Mussenden Temple, Downhill House and the Earl Bishop

To the uninitiated visitor, Mussenden Temple is something of an enigma. It presents many mysteries: Is it really a temple? Who built it and why? What could possibly be inside it? A new book, The Earl Bishop by lecturer and broadcaster Stephen Price, sheds light on the fascinating story of the man behind the temple. The Earl Bishop was in fact Frederick Augustus Hervey, fourth Earl of Bristol and Church of Ireland Bishop of Derry. Born into a distinguished Suffolk family in 1730, Frederick Augustus was many things; scientist, agitator, art collector and Royal Chaplain to George III, who referred to him as “that wicked prelate”.

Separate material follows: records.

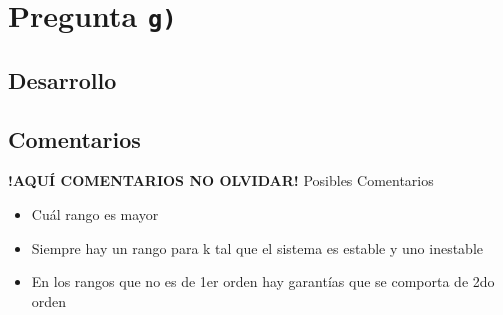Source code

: \section{Pregunta \texttt{g)}}\label{pregunta-g}
\subsection{Desarrollo}



\FloatBarrier
\subsection{Comentarios}


\textbf{!AQUÍ COMENTARIOS NO OLVIDAR!}
Posibles Comentarios
\begin{itemize}
    \item Cuál rango es mayor
    \item Siempre hay un rango para k tal que el sistema es estable y uno inestable
    \item En los rangos que no es de 1er orden hay garantías que se comporta de 2do orden
\end{itemize}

In 1766 the eldest Hervey brother was appointed Lord Lieutenant of Ireland and he soon made Frederick Augustus the Bishop of Cloyne and then Bishop of Derry. The position brought with it a very generous salary. By his late thirties, Frederick Augustus had also inherited the estates of his two brothers and was sitting on quite a fortune.

While the value of money is hard to measure over time, Stephen likens Hervey’s wealth to the level of someone like Richard Branson. “The Earl-Bishop’s annual income was twice what it cost George III to buy Buckingham Palace,” he said.